What to do
After reading the data below, copy out every line that contains the word "Theory".

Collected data
——————

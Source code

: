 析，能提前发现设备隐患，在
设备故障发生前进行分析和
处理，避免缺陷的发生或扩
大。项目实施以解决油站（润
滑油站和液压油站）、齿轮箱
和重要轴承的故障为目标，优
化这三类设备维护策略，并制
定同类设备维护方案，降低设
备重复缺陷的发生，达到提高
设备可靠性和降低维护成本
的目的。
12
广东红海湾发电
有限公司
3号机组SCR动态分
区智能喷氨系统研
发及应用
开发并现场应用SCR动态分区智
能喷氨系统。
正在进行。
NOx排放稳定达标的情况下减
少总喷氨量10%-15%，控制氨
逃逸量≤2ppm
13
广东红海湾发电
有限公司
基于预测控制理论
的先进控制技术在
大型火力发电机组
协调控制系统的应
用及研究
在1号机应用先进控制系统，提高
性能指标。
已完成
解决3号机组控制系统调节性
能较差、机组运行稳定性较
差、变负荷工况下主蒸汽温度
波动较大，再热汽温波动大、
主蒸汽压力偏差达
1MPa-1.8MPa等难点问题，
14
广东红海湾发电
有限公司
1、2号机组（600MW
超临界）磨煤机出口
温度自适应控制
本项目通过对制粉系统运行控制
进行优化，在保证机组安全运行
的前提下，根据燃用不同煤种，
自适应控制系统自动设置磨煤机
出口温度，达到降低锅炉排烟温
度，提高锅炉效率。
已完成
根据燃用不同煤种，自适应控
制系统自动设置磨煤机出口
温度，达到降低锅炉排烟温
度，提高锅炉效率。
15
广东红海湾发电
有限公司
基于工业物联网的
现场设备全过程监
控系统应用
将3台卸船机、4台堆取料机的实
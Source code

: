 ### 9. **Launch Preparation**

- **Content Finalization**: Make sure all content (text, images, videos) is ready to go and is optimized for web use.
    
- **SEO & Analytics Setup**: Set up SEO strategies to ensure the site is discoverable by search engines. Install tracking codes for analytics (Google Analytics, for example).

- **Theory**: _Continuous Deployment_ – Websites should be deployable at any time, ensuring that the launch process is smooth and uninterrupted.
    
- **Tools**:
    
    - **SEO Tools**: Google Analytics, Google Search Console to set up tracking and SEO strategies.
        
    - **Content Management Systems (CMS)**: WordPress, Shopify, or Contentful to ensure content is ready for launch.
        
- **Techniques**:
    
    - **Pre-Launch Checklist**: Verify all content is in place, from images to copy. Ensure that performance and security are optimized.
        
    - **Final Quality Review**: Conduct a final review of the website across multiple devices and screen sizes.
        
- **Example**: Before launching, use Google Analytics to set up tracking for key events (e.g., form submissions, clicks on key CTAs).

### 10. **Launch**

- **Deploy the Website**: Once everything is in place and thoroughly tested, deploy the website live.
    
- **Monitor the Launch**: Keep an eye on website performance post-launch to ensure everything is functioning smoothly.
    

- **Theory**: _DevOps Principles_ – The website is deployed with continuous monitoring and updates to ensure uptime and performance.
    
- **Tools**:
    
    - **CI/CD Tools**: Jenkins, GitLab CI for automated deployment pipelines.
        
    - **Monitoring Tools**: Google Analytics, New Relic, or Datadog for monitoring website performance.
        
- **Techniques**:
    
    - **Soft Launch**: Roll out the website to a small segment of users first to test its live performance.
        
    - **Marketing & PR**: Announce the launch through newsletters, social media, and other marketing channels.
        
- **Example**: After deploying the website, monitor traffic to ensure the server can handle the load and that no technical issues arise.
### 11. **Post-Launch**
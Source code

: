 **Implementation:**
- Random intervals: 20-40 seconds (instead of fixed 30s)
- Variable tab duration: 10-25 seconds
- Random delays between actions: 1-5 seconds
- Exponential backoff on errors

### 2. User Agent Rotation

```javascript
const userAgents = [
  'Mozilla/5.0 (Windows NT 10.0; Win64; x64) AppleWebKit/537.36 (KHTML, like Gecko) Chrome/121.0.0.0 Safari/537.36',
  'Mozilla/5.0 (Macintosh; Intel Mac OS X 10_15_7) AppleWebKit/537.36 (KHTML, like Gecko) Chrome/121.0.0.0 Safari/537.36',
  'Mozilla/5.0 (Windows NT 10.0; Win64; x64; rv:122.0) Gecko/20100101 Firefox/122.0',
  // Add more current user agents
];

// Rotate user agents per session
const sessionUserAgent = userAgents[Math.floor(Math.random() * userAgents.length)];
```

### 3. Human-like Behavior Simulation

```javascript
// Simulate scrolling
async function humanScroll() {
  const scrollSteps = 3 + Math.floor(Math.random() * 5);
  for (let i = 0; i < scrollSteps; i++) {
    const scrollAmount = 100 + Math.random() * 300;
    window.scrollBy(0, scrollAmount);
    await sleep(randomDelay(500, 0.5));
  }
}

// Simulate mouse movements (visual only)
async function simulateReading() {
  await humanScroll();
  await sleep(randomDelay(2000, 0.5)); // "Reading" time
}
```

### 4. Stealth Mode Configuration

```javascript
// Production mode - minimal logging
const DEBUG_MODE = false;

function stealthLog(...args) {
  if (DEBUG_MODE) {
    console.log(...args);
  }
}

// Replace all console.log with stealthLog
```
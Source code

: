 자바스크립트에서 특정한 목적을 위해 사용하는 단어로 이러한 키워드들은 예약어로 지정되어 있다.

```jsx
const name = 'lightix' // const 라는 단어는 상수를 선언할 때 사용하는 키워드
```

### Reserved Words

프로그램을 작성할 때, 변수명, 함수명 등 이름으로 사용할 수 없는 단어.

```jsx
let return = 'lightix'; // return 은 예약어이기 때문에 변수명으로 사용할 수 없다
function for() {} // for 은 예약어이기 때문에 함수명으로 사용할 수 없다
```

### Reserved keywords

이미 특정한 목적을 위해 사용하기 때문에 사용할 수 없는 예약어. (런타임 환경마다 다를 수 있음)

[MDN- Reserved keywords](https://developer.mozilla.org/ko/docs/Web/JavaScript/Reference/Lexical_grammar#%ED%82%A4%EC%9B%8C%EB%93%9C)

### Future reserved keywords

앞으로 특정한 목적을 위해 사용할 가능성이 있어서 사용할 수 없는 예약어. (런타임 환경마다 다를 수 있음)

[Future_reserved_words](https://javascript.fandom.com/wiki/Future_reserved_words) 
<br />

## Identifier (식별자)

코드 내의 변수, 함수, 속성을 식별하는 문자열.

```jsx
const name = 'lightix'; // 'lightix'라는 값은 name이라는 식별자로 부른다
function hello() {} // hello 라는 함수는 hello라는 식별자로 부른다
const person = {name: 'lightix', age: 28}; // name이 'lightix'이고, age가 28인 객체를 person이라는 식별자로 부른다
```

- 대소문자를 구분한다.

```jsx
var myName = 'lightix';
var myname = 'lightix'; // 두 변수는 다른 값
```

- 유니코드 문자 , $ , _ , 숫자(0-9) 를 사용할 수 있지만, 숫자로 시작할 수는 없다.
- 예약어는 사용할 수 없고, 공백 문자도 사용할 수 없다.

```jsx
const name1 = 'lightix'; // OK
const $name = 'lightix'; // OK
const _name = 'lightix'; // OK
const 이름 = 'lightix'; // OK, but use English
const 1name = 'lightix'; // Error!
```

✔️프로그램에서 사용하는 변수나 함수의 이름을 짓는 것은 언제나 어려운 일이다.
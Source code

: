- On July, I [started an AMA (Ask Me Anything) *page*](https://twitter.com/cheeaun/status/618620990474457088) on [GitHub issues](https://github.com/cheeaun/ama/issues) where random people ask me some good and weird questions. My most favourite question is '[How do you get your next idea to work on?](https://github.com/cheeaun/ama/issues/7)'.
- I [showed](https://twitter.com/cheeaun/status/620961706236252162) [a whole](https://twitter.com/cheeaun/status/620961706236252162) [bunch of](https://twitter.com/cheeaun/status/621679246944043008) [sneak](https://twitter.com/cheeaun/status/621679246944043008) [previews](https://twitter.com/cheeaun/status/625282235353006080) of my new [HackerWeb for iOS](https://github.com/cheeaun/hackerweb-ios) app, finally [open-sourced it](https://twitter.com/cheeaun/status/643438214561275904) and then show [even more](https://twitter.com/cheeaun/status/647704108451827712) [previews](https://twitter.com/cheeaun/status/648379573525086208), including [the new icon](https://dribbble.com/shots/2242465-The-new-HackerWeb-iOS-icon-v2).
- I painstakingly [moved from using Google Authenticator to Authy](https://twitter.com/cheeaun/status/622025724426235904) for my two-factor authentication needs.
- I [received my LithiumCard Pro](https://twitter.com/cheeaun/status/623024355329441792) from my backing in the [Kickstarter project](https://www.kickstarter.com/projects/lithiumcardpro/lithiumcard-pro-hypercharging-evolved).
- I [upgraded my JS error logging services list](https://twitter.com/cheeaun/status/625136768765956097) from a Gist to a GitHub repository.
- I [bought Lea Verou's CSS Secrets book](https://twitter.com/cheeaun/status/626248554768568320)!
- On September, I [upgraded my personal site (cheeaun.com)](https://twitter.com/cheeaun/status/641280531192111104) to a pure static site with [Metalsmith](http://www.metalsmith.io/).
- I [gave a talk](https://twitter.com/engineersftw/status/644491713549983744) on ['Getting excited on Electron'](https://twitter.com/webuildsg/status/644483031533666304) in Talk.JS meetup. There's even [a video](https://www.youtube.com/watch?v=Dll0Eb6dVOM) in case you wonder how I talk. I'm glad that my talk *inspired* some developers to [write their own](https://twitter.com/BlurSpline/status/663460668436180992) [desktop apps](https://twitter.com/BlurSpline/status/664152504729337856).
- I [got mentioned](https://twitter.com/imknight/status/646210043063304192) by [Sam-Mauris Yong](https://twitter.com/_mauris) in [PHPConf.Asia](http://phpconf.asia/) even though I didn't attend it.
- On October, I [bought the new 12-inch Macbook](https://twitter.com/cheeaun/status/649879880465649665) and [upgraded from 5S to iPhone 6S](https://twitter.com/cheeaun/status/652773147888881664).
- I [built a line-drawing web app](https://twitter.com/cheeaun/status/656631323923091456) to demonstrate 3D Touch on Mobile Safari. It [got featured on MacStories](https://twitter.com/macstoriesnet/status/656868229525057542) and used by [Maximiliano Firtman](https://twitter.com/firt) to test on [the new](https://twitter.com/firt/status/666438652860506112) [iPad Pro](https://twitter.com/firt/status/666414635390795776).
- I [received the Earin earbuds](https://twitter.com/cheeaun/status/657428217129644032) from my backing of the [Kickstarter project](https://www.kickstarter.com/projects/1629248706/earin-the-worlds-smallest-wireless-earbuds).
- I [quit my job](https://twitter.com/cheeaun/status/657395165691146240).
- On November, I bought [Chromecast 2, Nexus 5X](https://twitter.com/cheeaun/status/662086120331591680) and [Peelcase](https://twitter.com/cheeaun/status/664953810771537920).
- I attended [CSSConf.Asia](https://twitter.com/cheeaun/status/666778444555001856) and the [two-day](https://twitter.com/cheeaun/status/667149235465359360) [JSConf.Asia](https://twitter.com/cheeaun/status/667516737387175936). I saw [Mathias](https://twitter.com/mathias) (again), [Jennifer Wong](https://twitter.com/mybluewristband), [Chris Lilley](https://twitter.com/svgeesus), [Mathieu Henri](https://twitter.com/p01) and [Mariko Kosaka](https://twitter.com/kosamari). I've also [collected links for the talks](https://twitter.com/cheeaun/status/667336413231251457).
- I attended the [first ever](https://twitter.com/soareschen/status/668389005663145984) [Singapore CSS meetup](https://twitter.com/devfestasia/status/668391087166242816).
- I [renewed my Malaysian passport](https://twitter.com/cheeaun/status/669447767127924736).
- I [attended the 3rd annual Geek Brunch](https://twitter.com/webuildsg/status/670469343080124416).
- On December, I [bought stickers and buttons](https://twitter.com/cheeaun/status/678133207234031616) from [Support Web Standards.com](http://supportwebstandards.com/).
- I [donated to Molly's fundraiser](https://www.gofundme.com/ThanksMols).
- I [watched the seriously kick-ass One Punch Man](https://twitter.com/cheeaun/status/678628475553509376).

——————

Answer to the exercise
- **Theory**: _Continuous Deployment_ – Websites should be deployable at any time, ensuring that the launch process is smooth and uninterrupted.
- **Theory**: _DevOps Principles_ – The website is deployed with continuous monitoring and updates to ensure uptime and performance.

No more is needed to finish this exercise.